Saturday 8 February 2014

The delta method for dummies

Reporting variances (or standard deviations) for all estimates is normally regarded as a basic requirement for scientific publications. In my work as consultant I am very frequently asked such questions: “I have the measure Q with variance q and the measure W with variance w. What is the variance of exp(Q + W)?”

I recently wrote a post relating to linear transformations (see here), but I feel that being able to menage nonlinear transformations is much more useful. Frequentist statistics offer an approximate solution to this problem, that is normally known as the 'delta' method.

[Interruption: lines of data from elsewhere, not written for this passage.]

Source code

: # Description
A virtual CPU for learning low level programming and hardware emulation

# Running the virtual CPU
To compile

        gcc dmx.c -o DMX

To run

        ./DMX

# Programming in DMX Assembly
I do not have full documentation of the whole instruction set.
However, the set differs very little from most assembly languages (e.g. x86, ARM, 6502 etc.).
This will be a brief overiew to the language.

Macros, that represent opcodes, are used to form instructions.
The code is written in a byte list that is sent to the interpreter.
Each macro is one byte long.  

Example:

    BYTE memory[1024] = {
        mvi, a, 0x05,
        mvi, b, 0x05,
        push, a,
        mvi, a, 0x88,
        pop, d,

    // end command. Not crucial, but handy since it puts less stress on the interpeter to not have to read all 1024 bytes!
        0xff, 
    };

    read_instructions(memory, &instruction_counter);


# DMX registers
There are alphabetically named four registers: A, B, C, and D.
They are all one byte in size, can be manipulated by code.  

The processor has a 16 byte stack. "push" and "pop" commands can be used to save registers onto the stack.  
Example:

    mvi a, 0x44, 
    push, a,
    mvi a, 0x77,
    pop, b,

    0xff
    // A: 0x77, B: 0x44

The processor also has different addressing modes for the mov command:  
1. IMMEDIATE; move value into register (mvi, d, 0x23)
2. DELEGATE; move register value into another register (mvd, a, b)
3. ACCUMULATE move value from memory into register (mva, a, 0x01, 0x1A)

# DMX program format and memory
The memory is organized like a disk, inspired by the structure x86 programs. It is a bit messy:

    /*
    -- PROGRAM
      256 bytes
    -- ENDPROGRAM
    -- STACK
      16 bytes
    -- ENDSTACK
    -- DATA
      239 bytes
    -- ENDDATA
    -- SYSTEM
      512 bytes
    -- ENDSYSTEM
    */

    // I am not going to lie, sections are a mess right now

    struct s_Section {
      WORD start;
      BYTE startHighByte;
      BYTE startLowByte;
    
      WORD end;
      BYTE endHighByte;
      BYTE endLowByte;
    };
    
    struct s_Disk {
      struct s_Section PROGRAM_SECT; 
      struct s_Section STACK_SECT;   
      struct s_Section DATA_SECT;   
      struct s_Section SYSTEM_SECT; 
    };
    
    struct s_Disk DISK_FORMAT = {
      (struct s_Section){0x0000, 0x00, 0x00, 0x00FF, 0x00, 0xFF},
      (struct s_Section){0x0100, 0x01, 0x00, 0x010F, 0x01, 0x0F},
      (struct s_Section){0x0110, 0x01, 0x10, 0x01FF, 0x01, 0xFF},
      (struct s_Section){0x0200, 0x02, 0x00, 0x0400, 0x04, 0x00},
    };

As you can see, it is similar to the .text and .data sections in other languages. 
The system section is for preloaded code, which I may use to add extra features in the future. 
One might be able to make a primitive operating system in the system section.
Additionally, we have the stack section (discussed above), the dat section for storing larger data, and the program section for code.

The basic idea is to create a linear approximation to our nonlinear function and use the former to approximate the variance, by using the same methods as given in my above mentioned post. Indeed, every nonlinear function G (close to linear, differentiable) of X can be locally approximated by the tangent line on a point \(\mu\) (in the close vicinity of X), with slope equal to the first derivative G'(mu) (Taylor series approximation to first order):

\[G(X) \simeq G(\mu ) + G'(\mu )(X - \mu )\]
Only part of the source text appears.